幸三の学校の校長は、60歳前後の初老の男性で穏やかな人柄だったが、若い教師のような生き生きとした風貌と活気は感じられず、授業への情熱もあまり伝わってこなかった。

学校は、朝7時50分から始まり、午後2時には終わった。その後は、学校の行事と宿題がなければ、村には通う塾もなかったため、自由に過ごす時間が多く、遊ぶための時間は十分にあった。

幸三の遊び相手は、いつも隆であった。隆は、勉強はもともと好きではなく、小学校での成績はあまり良くなかった。農家の次男で、身長は150センチほど。丸刈り頭で体格が良く、力もあり、体を動かすことが得意だった。

家の畑でたくさん採れた野菜を、父親が引くリヤカーの後ろから押して、市場まで運んだり、野菜の種まきや、水やりなど子供でもできる農作業を手伝っていた。

性格は明るく物おじせず、大声で屈託なく、子供らしく笑う無邪気さが、隆の一番の魅力だった。幸三の家とは、大声を出せば届くほどの近さで、放課後になると、いつも隆と家の近くの森や小川で遊んだ。

隆の両親は、家の畑や、村内で栽培された野菜を集める集荷市場で働いていた。春は、独活(うど)、ねぎ、ぜんまい、蕨。夏には、杏、紫蘇、葡萄、じゃがいも、とうもろこし、瓜。
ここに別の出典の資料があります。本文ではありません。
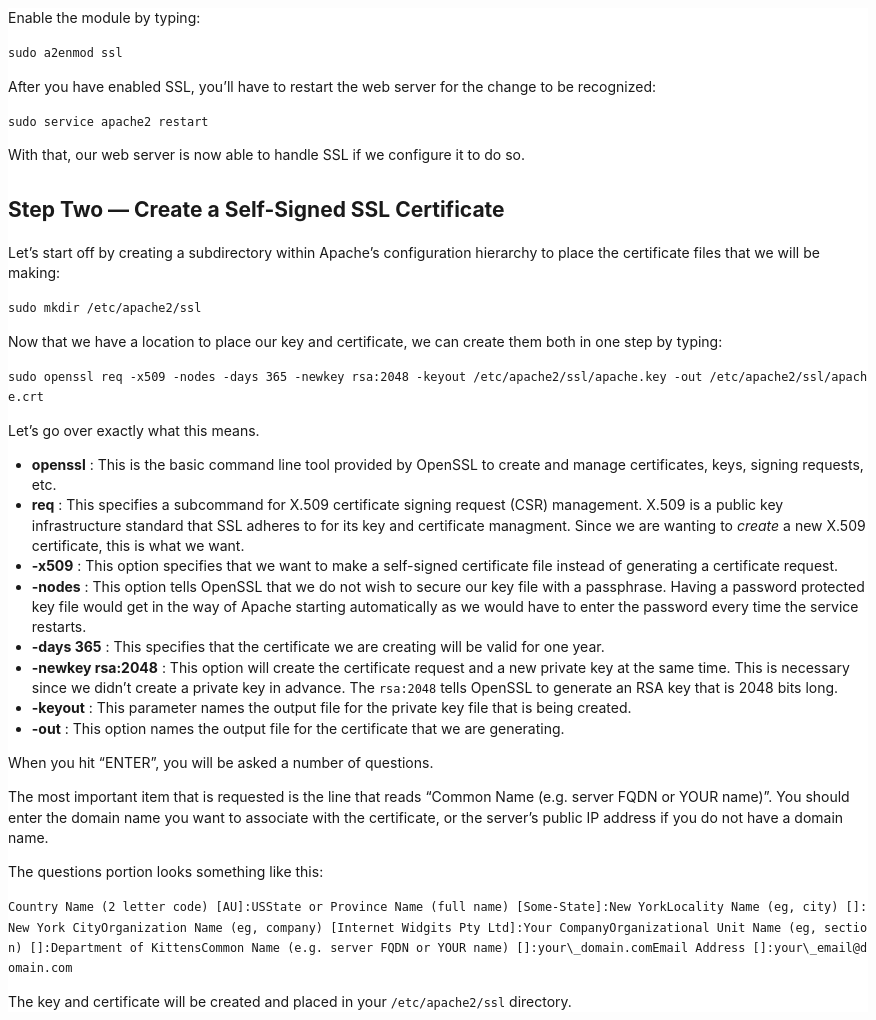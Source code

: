 Enable the module by typing:

    sudo a2enmod ssl

After you have enabled SSL, you’ll have to restart the web server for the change to be recognized:

    sudo service apache2 restart

With that, our web server is now able to handle SSL if we configure it to do so.

## Step Two — Create a Self-Signed SSL Certificate

Let’s start off by creating a subdirectory within Apache’s configuration hierarchy to place the certificate files that we will be making:

    sudo mkdir /etc/apache2/ssl

Now that we have a location to place our key and certificate, we can create them both in one step by typing:

    sudo openssl req -x509 -nodes -days 365 -newkey rsa:2048 -keyout /etc/apache2/ssl/apache.key -out /etc/apache2/ssl/apache.crt

Let’s go over exactly what this means.

- **openssl** : This is the basic command line tool provided by OpenSSL to create and manage certificates, keys, signing requests, etc.
- **req** : This specifies a subcommand for X.509 certificate signing request (CSR) management. X.509 is a public key infrastructure standard that SSL adheres to for its key and certificate managment. Since we are wanting to _create_ a new X.509 certificate, this is what we want.
- **-x509** : This option specifies that we want to make a self-signed certificate file instead of generating a certificate request.
- **-nodes** : This option tells OpenSSL that we do not wish to secure our key file with a passphrase. Having a password protected key file would get in the way of Apache starting automatically as we would have to enter the password every time the service restarts.
- **-days 365** : This specifies that the certificate we are creating will be valid for one year.
- **-newkey rsa:2048** : This option will create the certificate request and a new private key at the same time. This is necessary since we didn’t create a private key in advance. The `rsa:2048` tells OpenSSL to generate an RSA key that is 2048 bits long.
- **-keyout** : This parameter names the output file for the private key file that is being created.
- **-out** : This option names the output file for the certificate that we are generating.

When you hit “ENTER”, you will be asked a number of questions.

The most important item that is requested is the line that reads “Common Name (e.g. server FQDN or YOUR name)”. You should enter the domain name you want to associate with the certificate, or the server’s public IP address if you do not have a domain name.

The questions portion looks something like this:

    Country Name (2 letter code) [AU]:USState or Province Name (full name) [Some-State]:New YorkLocality Name (eg, city) []:New York CityOrganization Name (eg, company) [Internet Widgits Pty Ltd]:Your CompanyOrganizational Unit Name (eg, section) []:Department of KittensCommon Name (e.g. server FQDN or YOUR name) []:your\_domain.comEmail Address []:your\_email@domain.com

The key and certificate will be created and placed in your `/etc/apache2/ssl` directory.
秋には栗、八頭里芋、黒豆などを集荷し、朝9時から始まる市場の競りにかけて、仲買人に買われた農産物は岡山市内や町の八百屋に卸されていった。

隆は、木登りや、森の探検、蝉、蜻蛉捕りなど、遊びを見つける名人だった。学校へ行く道や、田圃の畦道を歩くときでも、何か、面白い遊ぶ物がないかと、目を輝かせながら遊びを探していた。